■ TASK MATERIAL:
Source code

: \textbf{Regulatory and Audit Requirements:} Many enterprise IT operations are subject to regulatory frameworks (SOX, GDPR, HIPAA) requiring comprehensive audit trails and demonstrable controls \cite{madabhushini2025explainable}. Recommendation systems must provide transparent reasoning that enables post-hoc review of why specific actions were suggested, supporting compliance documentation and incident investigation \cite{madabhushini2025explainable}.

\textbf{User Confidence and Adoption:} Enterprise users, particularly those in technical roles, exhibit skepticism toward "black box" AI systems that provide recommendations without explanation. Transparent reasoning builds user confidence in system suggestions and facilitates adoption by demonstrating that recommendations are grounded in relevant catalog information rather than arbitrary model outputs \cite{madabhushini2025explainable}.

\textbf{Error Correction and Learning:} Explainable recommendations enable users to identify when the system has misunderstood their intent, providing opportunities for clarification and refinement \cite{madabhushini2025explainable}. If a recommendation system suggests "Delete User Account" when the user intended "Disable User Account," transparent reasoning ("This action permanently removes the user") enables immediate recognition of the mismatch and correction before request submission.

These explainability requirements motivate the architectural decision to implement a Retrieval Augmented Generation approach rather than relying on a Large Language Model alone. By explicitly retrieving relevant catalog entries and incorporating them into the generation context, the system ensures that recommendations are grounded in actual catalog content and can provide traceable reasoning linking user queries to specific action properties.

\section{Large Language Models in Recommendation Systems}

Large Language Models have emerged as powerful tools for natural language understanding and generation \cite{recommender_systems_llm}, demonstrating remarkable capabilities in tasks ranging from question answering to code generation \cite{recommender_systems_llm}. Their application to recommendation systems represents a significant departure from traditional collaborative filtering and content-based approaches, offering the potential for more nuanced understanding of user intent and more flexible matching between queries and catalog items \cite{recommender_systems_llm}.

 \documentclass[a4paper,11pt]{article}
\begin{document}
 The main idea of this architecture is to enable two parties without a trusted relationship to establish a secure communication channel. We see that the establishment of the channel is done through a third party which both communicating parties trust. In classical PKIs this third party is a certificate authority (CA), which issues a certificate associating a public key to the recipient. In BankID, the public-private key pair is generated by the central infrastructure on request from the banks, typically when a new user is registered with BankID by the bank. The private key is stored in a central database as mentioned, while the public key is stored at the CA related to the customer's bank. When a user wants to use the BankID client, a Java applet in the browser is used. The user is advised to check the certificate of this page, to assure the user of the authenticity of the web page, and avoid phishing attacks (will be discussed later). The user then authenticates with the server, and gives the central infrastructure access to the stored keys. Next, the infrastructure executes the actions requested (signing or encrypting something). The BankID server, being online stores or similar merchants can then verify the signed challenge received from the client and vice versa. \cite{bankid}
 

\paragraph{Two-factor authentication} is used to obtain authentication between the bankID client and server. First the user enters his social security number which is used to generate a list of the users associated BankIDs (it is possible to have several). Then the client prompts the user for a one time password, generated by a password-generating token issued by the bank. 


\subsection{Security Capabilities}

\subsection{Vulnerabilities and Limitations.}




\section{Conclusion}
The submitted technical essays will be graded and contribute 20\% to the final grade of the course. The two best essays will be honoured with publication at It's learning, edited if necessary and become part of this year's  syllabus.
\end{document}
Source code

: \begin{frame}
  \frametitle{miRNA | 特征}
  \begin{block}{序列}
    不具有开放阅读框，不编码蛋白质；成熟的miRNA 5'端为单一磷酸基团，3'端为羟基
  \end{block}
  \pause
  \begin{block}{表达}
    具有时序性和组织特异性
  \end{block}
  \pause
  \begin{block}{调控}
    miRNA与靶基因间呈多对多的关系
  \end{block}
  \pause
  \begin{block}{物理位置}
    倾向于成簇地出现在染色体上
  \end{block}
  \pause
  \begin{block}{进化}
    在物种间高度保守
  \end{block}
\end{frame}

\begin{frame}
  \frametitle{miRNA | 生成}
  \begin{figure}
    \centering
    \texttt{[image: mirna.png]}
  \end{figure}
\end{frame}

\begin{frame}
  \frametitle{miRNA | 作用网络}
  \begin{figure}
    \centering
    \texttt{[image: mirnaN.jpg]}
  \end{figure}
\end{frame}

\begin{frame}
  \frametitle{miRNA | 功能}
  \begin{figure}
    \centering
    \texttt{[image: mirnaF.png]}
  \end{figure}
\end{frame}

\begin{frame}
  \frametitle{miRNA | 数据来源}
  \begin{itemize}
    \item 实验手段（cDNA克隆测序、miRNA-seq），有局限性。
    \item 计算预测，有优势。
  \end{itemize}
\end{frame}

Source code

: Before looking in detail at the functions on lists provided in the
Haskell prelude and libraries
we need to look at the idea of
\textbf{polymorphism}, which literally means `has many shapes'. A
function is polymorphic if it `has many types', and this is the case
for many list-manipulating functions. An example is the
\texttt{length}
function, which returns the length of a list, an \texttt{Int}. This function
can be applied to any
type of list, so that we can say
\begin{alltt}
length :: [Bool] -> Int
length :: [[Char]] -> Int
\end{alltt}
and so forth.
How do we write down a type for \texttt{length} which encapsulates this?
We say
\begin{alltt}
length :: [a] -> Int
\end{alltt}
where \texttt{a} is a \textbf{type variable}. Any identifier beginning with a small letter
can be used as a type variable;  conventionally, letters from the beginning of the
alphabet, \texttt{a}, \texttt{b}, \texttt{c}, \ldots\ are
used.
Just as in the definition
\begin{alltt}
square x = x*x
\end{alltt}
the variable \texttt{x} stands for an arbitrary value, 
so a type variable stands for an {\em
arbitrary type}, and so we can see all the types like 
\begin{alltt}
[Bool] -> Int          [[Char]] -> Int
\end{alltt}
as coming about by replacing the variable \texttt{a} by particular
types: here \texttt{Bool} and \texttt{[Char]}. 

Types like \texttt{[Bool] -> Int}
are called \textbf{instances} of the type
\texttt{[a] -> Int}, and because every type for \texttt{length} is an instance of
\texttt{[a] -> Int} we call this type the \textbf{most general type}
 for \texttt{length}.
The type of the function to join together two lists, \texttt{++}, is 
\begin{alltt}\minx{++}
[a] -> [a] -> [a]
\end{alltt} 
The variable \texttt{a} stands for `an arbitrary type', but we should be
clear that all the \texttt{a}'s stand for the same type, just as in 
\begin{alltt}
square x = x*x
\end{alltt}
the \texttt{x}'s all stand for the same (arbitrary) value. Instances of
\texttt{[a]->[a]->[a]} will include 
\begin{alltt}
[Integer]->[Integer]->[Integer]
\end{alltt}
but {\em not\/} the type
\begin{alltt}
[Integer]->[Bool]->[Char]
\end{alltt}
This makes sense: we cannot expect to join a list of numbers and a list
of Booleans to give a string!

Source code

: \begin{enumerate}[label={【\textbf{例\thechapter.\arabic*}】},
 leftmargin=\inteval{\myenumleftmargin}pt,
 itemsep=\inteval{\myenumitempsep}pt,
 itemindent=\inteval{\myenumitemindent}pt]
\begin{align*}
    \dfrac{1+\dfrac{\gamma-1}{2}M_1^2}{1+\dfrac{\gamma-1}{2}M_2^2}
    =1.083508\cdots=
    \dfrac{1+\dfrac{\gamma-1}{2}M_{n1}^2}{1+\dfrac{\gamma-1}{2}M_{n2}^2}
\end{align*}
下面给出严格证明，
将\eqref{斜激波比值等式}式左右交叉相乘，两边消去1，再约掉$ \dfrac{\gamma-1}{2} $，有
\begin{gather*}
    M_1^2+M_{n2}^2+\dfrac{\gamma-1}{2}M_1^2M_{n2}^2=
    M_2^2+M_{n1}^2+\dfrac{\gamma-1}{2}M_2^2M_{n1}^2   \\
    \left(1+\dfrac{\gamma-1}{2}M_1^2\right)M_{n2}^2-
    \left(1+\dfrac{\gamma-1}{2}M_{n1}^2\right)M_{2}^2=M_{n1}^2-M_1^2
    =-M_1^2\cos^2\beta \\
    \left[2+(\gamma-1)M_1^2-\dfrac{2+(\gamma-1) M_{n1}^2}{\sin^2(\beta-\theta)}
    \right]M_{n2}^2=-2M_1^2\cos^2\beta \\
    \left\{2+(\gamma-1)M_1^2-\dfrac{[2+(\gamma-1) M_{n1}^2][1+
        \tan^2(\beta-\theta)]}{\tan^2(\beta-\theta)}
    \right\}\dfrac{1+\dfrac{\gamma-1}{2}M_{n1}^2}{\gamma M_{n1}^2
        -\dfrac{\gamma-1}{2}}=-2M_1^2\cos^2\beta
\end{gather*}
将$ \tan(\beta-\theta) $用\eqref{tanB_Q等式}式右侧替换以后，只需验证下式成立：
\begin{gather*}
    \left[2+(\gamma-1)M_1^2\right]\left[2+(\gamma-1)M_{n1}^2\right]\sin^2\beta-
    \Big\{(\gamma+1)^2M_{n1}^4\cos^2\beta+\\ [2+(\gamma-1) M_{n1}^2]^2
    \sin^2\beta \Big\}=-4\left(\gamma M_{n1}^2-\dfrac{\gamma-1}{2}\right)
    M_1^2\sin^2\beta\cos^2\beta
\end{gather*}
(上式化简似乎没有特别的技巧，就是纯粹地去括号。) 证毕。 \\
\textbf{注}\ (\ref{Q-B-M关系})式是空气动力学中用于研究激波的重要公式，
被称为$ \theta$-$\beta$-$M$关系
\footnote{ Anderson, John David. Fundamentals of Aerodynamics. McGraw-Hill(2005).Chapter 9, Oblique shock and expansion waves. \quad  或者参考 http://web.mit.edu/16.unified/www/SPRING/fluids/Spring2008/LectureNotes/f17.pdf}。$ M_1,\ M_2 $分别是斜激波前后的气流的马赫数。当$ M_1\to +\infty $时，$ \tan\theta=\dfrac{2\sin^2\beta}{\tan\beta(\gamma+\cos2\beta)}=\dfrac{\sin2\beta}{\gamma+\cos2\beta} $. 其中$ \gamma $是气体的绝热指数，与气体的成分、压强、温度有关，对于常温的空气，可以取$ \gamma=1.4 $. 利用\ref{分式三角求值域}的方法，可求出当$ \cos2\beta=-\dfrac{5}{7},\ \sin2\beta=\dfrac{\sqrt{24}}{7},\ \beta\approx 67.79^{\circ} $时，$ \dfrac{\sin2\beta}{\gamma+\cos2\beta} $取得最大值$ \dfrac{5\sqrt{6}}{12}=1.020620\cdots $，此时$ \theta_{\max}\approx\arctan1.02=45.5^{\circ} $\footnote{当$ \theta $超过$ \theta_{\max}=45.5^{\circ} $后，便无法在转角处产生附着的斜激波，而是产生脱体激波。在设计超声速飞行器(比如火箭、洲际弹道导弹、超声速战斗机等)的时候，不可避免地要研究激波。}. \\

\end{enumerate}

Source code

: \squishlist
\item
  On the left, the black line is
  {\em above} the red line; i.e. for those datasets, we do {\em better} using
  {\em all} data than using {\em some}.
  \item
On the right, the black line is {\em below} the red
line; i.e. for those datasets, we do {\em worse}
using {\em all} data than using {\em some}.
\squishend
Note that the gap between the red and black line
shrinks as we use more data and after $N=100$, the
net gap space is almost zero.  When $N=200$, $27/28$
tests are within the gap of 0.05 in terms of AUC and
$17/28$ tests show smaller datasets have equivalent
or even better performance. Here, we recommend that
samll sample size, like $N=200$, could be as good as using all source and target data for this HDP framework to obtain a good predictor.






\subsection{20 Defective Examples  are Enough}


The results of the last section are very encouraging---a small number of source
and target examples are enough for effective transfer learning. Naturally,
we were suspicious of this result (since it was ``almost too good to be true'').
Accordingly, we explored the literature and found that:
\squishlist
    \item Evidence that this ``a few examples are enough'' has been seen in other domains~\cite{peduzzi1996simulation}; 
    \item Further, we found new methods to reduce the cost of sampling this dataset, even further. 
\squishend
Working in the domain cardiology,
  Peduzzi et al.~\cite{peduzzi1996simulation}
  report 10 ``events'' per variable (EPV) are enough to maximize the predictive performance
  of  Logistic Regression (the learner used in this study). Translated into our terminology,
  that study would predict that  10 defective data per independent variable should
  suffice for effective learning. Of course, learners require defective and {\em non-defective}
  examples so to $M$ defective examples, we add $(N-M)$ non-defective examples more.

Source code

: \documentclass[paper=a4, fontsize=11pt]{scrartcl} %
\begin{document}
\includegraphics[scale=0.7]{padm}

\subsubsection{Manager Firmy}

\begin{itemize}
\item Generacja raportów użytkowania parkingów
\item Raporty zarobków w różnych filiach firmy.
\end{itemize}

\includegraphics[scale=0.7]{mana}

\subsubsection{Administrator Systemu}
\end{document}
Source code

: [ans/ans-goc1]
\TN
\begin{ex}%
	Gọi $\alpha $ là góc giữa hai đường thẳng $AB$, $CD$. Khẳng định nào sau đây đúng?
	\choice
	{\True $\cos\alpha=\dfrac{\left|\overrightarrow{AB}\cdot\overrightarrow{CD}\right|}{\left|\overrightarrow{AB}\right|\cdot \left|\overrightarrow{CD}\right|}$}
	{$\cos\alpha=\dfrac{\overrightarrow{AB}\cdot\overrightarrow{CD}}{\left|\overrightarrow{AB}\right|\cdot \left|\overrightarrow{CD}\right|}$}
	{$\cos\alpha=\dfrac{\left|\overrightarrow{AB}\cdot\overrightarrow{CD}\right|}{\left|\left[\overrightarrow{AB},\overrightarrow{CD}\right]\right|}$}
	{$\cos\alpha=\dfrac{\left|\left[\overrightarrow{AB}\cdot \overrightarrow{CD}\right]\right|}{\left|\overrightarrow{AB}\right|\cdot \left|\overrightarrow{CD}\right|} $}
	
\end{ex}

■ WHAT THE TASK REQUIRES: Up to and including the line with "Many enterprise IT", output each line of the entries above exactly, starting from the first.

■ RESULT:
Source code

: \textbf{Regulatory and Audit Requirements:} Many enterprise IT operations are subject to regulatory frameworks (SOX, GDPR, HIPAA) requiring comprehensive audit trails and demonstrable controls \cite{madabhushini2025explainable}. Recommendation systems must provide transparent reasoning that enables post-hoc review of why specific actions were suggested, supporting compliance documentation and incident investigation \cite{madabhushini2025explainable}.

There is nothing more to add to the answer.